Sir Oliver glanced at Lilac and shrugged helplessly, the handsome prince confronted by an evil witch. “I tried to explain to her last night, but she wouldn’t listen. You are my witness. She won’t listen to me now.”
“Rosemary, I’m truly ashamed of you,” Lilac said in an undertone.
“He’s a snake,” Rosemary said in an incredulous voice. “And he’s crawled into your good graces. Lilac, you’re a bumpkin and I shall tear my hair out by the roots with despair of you.”
Lilac calmly took her by the arm. “He went into the passageway because the carpenters had warned him that the interior structure of the house showed signs of decay. He was afraid the manor would collapse in on itself like a house of cards. He was concerned about the safety of the workmen and that we might witness an accident.”
Rosemary remained unmoved. “And his solution to this imaginary tragedy was to sacrifice himself? How noble.”

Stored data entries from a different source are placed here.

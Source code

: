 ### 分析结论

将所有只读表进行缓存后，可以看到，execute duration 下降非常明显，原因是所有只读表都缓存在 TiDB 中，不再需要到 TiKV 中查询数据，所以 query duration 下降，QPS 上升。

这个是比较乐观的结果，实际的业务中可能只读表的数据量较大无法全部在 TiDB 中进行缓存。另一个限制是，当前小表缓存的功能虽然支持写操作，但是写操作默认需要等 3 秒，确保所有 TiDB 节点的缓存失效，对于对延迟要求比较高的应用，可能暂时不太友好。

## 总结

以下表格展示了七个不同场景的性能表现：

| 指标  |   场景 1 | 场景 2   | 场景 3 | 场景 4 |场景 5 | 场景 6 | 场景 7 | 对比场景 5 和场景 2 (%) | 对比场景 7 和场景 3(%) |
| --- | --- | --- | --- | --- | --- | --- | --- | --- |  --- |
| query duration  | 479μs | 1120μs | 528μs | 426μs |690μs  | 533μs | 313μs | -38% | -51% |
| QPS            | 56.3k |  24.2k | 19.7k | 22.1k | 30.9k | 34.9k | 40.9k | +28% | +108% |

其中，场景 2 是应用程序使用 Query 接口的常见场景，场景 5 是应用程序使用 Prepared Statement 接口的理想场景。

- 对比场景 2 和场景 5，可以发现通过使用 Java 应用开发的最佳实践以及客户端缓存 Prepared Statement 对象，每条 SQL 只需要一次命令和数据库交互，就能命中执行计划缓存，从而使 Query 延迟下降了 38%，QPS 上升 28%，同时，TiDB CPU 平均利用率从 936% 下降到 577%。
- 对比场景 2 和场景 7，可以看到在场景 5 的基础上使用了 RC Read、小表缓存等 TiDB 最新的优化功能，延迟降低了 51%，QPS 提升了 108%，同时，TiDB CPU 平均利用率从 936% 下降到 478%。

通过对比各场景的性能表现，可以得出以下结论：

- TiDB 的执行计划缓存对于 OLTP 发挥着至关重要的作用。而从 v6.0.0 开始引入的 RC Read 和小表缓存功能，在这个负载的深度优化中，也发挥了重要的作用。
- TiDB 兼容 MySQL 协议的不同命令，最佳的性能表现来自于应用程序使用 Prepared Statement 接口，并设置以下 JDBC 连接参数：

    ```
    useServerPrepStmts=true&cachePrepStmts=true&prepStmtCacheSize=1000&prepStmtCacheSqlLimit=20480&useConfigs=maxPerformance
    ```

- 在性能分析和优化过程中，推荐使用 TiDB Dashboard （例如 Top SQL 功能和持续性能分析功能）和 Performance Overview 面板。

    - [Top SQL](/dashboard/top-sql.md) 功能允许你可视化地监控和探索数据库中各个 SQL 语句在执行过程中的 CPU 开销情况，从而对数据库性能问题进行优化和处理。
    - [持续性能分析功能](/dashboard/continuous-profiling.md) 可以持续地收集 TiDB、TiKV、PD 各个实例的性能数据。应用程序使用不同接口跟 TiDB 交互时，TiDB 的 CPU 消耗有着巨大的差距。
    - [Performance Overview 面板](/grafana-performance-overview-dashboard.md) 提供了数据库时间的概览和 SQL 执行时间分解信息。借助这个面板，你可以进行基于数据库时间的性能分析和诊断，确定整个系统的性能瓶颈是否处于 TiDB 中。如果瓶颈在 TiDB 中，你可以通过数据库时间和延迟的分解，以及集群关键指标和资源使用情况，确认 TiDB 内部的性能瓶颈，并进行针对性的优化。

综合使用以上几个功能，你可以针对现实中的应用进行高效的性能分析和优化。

“I thought so,” Lilac said, frowning.
“Noble deeds can be performed during the day,” Rosemary exclaimed. “Wouldn’t it have been safer to explore in the morning with someone standing by with a light? And to ask permission?”

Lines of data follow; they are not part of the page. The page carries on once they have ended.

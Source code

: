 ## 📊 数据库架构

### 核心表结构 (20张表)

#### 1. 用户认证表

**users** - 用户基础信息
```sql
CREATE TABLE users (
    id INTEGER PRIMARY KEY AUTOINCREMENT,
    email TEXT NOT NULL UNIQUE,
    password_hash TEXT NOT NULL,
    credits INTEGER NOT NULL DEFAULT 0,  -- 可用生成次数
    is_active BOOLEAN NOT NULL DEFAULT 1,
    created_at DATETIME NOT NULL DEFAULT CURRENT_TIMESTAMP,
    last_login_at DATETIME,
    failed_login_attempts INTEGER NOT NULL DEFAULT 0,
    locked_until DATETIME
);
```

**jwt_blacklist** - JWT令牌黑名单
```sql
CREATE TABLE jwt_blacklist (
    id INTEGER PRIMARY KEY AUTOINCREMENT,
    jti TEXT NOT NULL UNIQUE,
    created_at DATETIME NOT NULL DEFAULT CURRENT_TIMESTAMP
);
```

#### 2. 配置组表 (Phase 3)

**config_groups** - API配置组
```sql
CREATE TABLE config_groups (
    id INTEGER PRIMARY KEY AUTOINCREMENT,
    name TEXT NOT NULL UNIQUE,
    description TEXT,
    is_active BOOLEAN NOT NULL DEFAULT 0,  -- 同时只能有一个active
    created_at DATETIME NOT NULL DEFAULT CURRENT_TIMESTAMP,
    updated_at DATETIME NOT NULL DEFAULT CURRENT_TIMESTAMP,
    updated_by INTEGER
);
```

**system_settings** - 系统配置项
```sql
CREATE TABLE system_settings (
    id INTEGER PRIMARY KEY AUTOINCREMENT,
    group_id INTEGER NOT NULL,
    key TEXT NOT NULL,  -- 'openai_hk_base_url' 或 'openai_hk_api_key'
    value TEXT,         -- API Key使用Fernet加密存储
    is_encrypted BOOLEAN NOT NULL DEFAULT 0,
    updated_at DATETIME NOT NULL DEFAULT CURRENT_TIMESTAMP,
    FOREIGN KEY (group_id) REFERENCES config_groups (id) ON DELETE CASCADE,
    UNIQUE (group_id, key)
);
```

Sir Oliver looked sheepish. “I had a little too much wine last night and got carried away. I never meant to frighten anyone. Rosemary is right. I should have told someone what I was up to.”

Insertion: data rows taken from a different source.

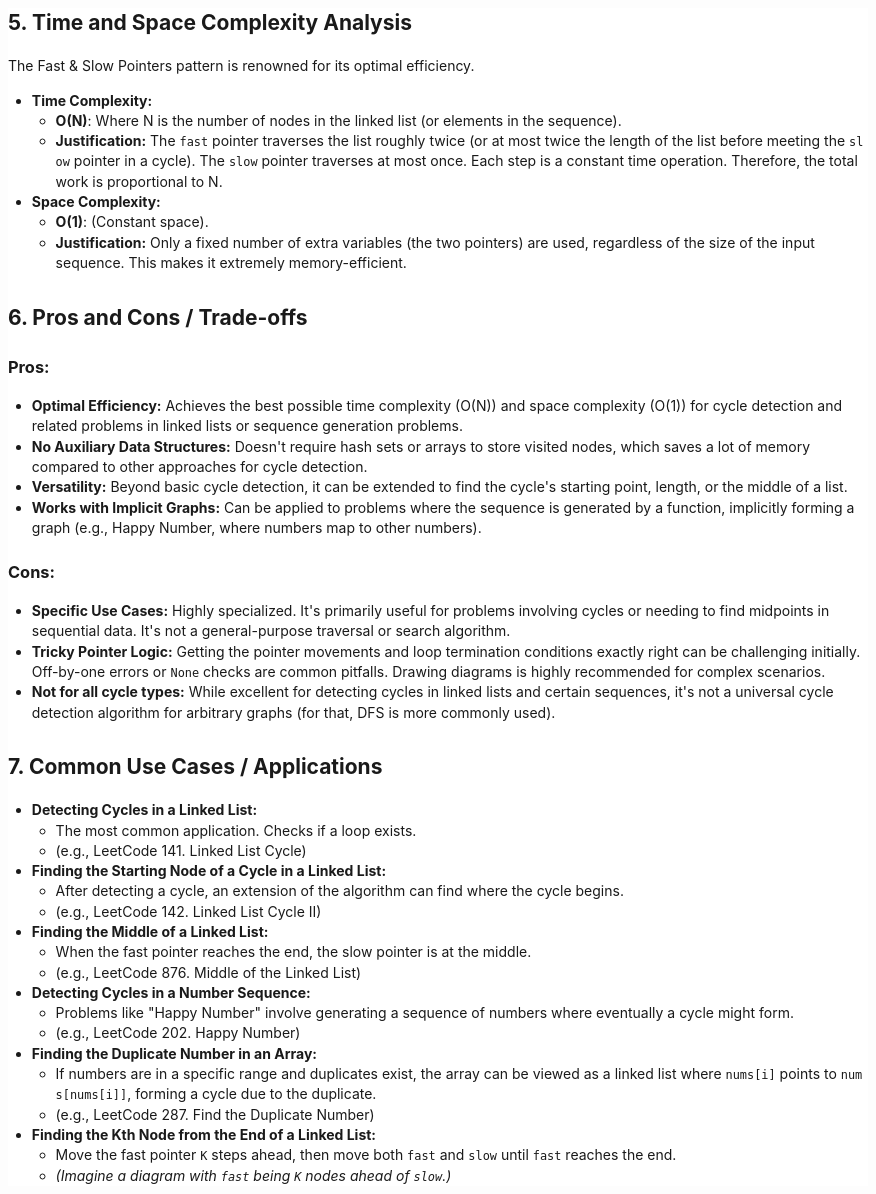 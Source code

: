 ## 5. Time and Space Complexity Analysis

The Fast & Slow Pointers pattern is renowned for its optimal efficiency.

*   **Time Complexity:**
    *   **O(N)**: Where N is the number of nodes in the linked list (or elements in the sequence).
    *   **Justification:** The `fast` pointer traverses the list roughly twice (or at most twice the length of the list before meeting the `slow` pointer in a cycle). The `slow` pointer traverses at most once. Each step is a constant time operation. Therefore, the total work is proportional to N.
*   **Space Complexity:**
    *   **O(1)**: (Constant space).
    *   **Justification:** Only a fixed number of extra variables (the two pointers) are used, regardless of the size of the input sequence. This makes it extremely memory-efficient.

## 6. Pros and Cons / Trade-offs

### Pros:
*   **Optimal Efficiency:** Achieves the best possible time complexity (O(N)) and space complexity (O(1)) for cycle detection and related problems in linked lists or sequence generation problems.
*   **No Auxiliary Data Structures:** Doesn't require hash sets or arrays to store visited nodes, which saves a lot of memory compared to other approaches for cycle detection.
*   **Versatility:** Beyond basic cycle detection, it can be extended to find the cycle's starting point, length, or the middle of a list.
*   **Works with Implicit Graphs:** Can be applied to problems where the sequence is generated by a function, implicitly forming a graph (e.g., Happy Number, where numbers map to other numbers).

### Cons:
*   **Specific Use Cases:** Highly specialized. It's primarily useful for problems involving cycles or needing to find midpoints in sequential data. It's not a general-purpose traversal or search algorithm.
*   **Tricky Pointer Logic:** Getting the pointer movements and loop termination conditions exactly right can be challenging initially. Off-by-one errors or `None` checks are common pitfalls. Drawing diagrams is highly recommended for complex scenarios.
*   **Not for all cycle types:** While excellent for detecting cycles in linked lists and certain sequences, it's not a universal cycle detection algorithm for arbitrary graphs (for that, DFS is more commonly used).

## 7. Common Use Cases / Applications

*   **Detecting Cycles in a Linked List:**
    *   The most common application. Checks if a loop exists.
    *   (e.g., LeetCode 141. Linked List Cycle)
*   **Finding the Starting Node of a Cycle in a Linked List:**
    *   After detecting a cycle, an extension of the algorithm can find where the cycle begins.
    *   (e.g., LeetCode 142. Linked List Cycle II)
*   **Finding the Middle of a Linked List:**
    *   When the fast pointer reaches the end, the slow pointer is at the middle.
    *   (e.g., LeetCode 876. Middle of the Linked List)
*   **Detecting Cycles in a Number Sequence:**
    *   Problems like "Happy Number" involve generating a sequence of numbers where eventually a cycle might form.
    *   (e.g., LeetCode 202. Happy Number)
*   **Finding the Duplicate Number in an Array:**
    *   If numbers are in a specific range and duplicates exist, the array can be viewed as a linked list where `nums[i]` points to `nums[nums[i]]`, forming a cycle due to the duplicate.
    *   (e.g., LeetCode 287. Find the Duplicate Number)
*   **Finding the Kth Node from the End of a Linked List:**
    *   Move the fast pointer `K` steps ahead, then move both `fast` and `slow` until `fast` reaches the end.
    *   *(Imagine a diagram with `fast` being `K` nodes ahead of `slow`.)*
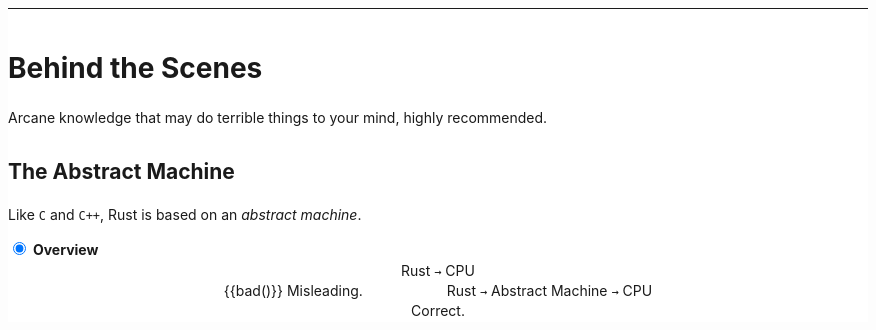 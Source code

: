 
---

<magic>

# Behind the Scenes

Arcane knowledge that may do terrible things to your mind, highly recommended.

## The Abstract Machine

Like `C` and `C++`, Rust is based on an _abstract machine_.


<tabs>


<tab>
<input type="radio" id="tab-abstract-machine-1" name="tab-group-abstract-machine" checked>
<label for="tab-abstract-machine-1"><b>Overview</b></label>
<panel><div>


<div style="text-align: center;">

<mini-zoo class="zoo" style="text-align: center;">
    <entry>
        <machine class="bad">Rust</machine>
    </entry>
    <code style="text-align:center;">→</code>
    <entry>
        <machine class="bad">CPU</machine>
    </entry>
    <br/>
    <note>{{bad()}} Misleading.</note>
</mini-zoo>

<mini-zoo class="zoo" style="text-align: center; margin-left: 80px;">
    <entry>
        <machine class="good">Rust</machine>
    </entry>
    <code style="text-align:center">→</code>
    <entry style="width: 120px;">
        <machine class="good">Abstract Machine</machine>
    </entry>
    <code style="text-align:center">→</code>
    <entry>
        <machine class="good">CPU</machine>
    </entry>
    <br/>
    <note>Correct.</note>
</mini-zoo>

</div>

“Do you see, Rosemary?” Lilac said. “This is what happens when one is cut off from society for five years. One loses perspective.”
“One loses one’s mind,” Rosemary muttered, walking straight past Oliver to the door with her pen and notebook in hand.
Lilac stared after her. “Don’t you have something else to say?”
“Yes. I have a pounding headache and I’m going to lock myself in Ivy’s room for the day. Aside from the delivery of a pot of tea and an apple tart, I would appreciate not being disturbed again.”
* * *
Sir Oliver studied Lilac’s generous curves from the chair in which she had forced him to sit and let her fuss over him like an angel of mercy. He had come close to asphyxiation in that passageway, and revival by a woman with a fine pair of bosoms and glittering blond curls had helped restore his temper.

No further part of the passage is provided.